In the PortSmash exploit, the SCA observes the timing leakage of two programs running at the same time on a single core (simultaneous multithreading) in order to extract the OpenSSL key used for private over-the-internet communications.
To use our previous example, Company A’s website (that’s hosted in the public cloud along with Hank the Hacker’s VM) employs single sign-on that uses Active Directory, the stolen decryption keys would expose the AD credentials being passed over the internet.

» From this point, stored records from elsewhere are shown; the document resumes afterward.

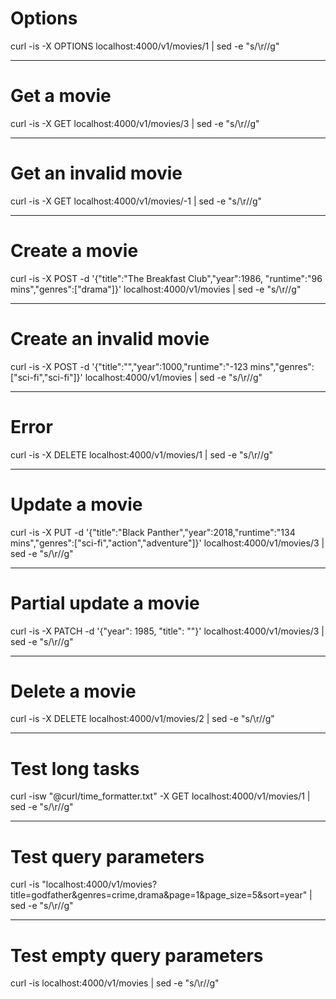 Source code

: # Options

curl -is -X OPTIONS localhost:4000/v1/movies/1 | sed -e "s/\r//g"

---

# Get a movie

curl -is -X GET localhost:4000/v1/movies/3 | sed -e "s/\r//g"

---

# Get an invalid movie

curl -is -X GET localhost:4000/v1/movies/-1 | sed -e "s/\r//g"

---

# Create a movie

curl -is -X POST -d '{"title":"The Breakfast Club","year":1986, "runtime":"96 mins","genres":["drama"]}' localhost:4000/v1/movies | sed -e "s/\r//g"

---

# Create an invalid movie

curl -is -X POST -d '{"title":"","year":1000,"runtime":"-123 mins","genres":["sci-fi","sci-fi"]}' localhost:4000/v1/movies | sed -e "s/\r//g"

---

# Error

curl -is -X DELETE localhost:4000/v1/movies/1 | sed -e "s/\r//g"

---

# Update a movie

curl -is -X PUT -d '{"title":"Black Panther","year":2018,"runtime":"134 mins","genres":["sci-fi","action","adventure"]}' localhost:4000/v1/movies/3 | sed -e "s/\r//g"

---

# Partial update a movie

curl -is -X PATCH -d '{"year": 1985, "title": ""}' localhost:4000/v1/movies/3 | sed -e "s/\r//g"

---

# Delete a movie

curl -is -X DELETE localhost:4000/v1/movies/2 | sed -e "s/\r//g"

---

# Test long tasks

curl -isw "@curl/time_formatter.txt" -X GET localhost:4000/v1/movies/1 | sed -e "s/\r//g"

---

# Test query parameters

curl -is "localhost:4000/v1/movies?title=godfather&genres=crime,drama&page=1&page_size=5&sort=year" | sed -e "s/\r//g"

---

# Test empty query parameters

curl -is localhost:4000/v1/movies | sed -e "s/\r//g"
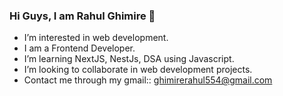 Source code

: ### Hi Guys, I am Rahul Ghimire 👋

-  I’m interested in web development.
-  I am a Frontend Developer.
- I’m learning NextJS, NestJs, DSA using Javascript.
- I’m looking to collaborate in web development projects.
- Contact me through my gmail:: ghimirerahul554@gmail.com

This scenario of PortSmash is probably the biggest vulnerability for Active Directory because, unfortunately, there are a lot of systems out there that are using so-called “basic” authentication protected only by OpenSSL. Other systems than Web Servers could be compromised here, but this is the lowest hanging fruit.
In another scenario, Company B has their domain controller located in the same public cloud and on the same physical machine as Hank the Hacker’s VM (or the DC is located in a VM where Hank has access as a VM admin on the physical machine). With a SCA, the decryption key could be leaked through timing observation and give HAnk access to the DC.
Once Hank gets his hands on AD credentials, he’s in like FLynn and can move laterally or elevate his privileges to access your data as an insider.
So when you read about side-channel attacks, or any security attack, the point always comes down to two motives: steal information or disrupt operations. SCA is one of many ways in which an attacker can get his hands on your AD and thus begin exfiltrating data or trashing your system.
How to protect your Active Directory from side-channel attacks
There are certainly things to mitigate side-channel attacks like emitting a channel noise to deter acoustic cryptanalysis or power line conditioning, but in the case of the public cloud, you don’t have access to put in those countermeasures.
There are a few things you can do:
- First, move away from basic username/password authentication and use two-factor authentication for an added layer of security the attacker can’t access.
- Employ federated authentication from another source such as Azure AD, instead of connecting directly to your valuable internal AD.
- Monitor Active Directory security with advanced threat detection based on artificial intelligence that can learn the normal behavior of users and systems on its own. This way you eliminate false positives and zero in on the suspicious actions.
- Monitor vSphere and Hyper-V for VM action for suspicious activities as well as Azure activity logs to monitor operations taken on the resources in your subscription.